I have a 9 month old male Chilli who has decided to forget to come back when I call him!

Until now he has been super on the recall. A proper Velcro dog who'd sprint back to me if I called him or started to run away from him. He'd come right to me , I'd touch his collar and give him a treat and praise him. Something changed overnight. Other dogs are much more interesting now and he will run 200 metres to go and play with one - whatever I do he completely ignores me. Have tried running away, hiding, clapping hands etc. He only plays with the other dog, no aggression, but it's getting out of hand as we've almost lost him twice recently. I'm currently on holiday at a beach location. He loves the sea but on a busy beach he prefers other dogs and seagulls! Again he completely ignores me.

I'm going to reinforce the recall in the garden, house etc but wondered if others have experienced this? Is it time to introduce the whistle? Any other techniques as I'm getting worried as the distances he's prepared to bolt to are getting longer.

On a secondary note the nasty snarl / shark bite has returned on occasions when I wish to take something off him or move him. A nasty gash to the finger last week - the worst to date. Oh, and pulling on the lead!

Is this adolescence, typical trying it on behaviour of a 9 month old?

To date he has been brilliant in terms of crate, sleeping, car travel, with my two children, eating etc.

Many thanks

andy


----------



## Anida (Jun 10, 2016)

This is probably normal "teenage" behavior where your pup is deciding to push and test you. My only advice to offer is be consistent and maybe practice his recall on a long line/leash while he's going through this phase.


----------



## hecallsmebama (Mar 31, 2016)

Amos is almost 8 months old and he has begun to eat blankets out of nowhere. He also will just go grab something--a sock, a barbie, whatever--that he knows is off limits and just walk around with it nonchalantly in his mouth. He doesn't eat or destroy those items.

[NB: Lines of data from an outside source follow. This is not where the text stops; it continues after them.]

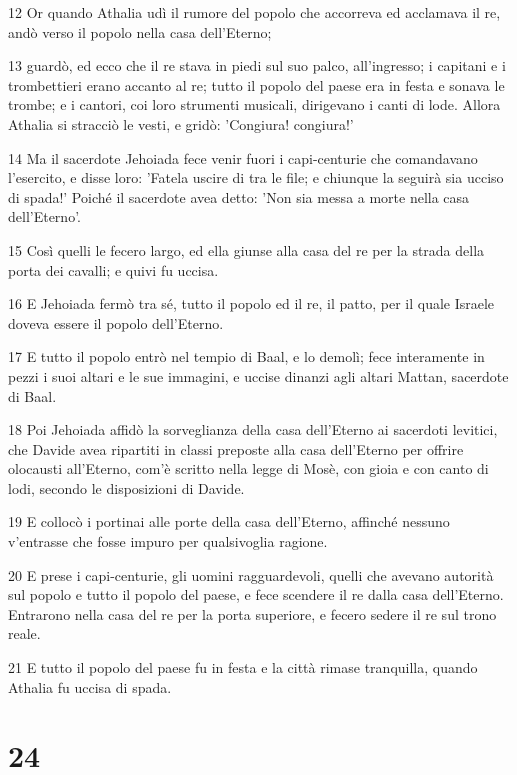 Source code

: \par 12 Or quando Athalia udì il rumore del popolo che accorreva ed acclamava il re, andò verso il popolo nella casa dell'Eterno;
\par 13 guardò, ed ecco che il re stava in piedi sul suo palco, all'ingresso; i capitani e i trombettieri erano accanto al re; tutto il popolo del paese era in festa e sonava le trombe; e i cantori, coi loro strumenti musicali, dirigevano i canti di lode. Allora Athalia si stracciò le vesti, e gridò: 'Congiura! congiura!'
\par 14 Ma il sacerdote Jehoiada fece venir fuori i capi-centurie che comandavano l'esercito, e disse loro: 'Fatela uscire di tra le file; e chiunque la seguirà sia ucciso di spada!' Poiché il sacerdote avea detto: 'Non sia messa a morte nella casa dell'Eterno'.
\par 15 Così quelli le fecero largo, ed ella giunse alla casa del re per la strada della porta dei cavalli; e quivi fu uccisa.
\par 16 E Jehoiada fermò tra sé, tutto il popolo ed il re, il patto, per il quale Israele doveva essere il popolo dell'Eterno.
\par 17 E tutto il popolo entrò nel tempio di Baal, e lo demolì; fece interamente in pezzi i suoi altari e le sue immagini, e uccise dinanzi agli altari Mattan, sacerdote di Baal.
\par 18 Poi Jehoiada affidò la sorveglianza della casa dell'Eterno ai sacerdoti levitici, che Davide avea ripartiti in classi preposte alla casa dell'Eterno per offrire olocausti all'Eterno, com'è scritto nella legge di Mosè, con gioia e con canto di lodi, secondo le disposizioni di Davide.
\par 19 E collocò i portinai alle porte della casa dell'Eterno, affinché nessuno v'entrasse che fosse impuro per qualsivoglia ragione.
\par 20 E prese i capi-centurie, gli uomini ragguardevoli, quelli che avevano autorità sul popolo e tutto il popolo del paese, e fece scendere il re dalla casa dell'Eterno. Entrarono nella casa del re per la porta superiore, e fecero sedere il re sul trono reale.
\par 21 E tutto il popolo del paese fu in festa e la città rimase tranquilla, quando Athalia fu uccisa di spada.

\chapter{24}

He doesn't dart off with them. It's like he wants to get caught with them. I feel like it's either early "teenage" behavior or a cry for attention. 

We recently had a bunch of family in town staying with us, so he had his pick of playmates all day for a week and a half. He's also gotten less trust worthy on the recall thing when we are outside. It seems to line up with what you are talking about. 

I also wonder if his exercise needs aren't increasing as he's growing and that might be a part of the destruction/attention-seeking/poor recall. My girls start school end of this week, so getting him out and about more will be easier then. Hoping that might help.


----------



## Pupmum99 (Jan 4, 2022)

Having the exact same problem with response to commands/cues my 9 month old male. They get braver in their environment and also start to “wander” more especially if there are potential mates or interesting smells around. It’s really tough and easy to beat yourself up about your own training at times - glad I’m not the only one going through this naughty puppy phase!


----------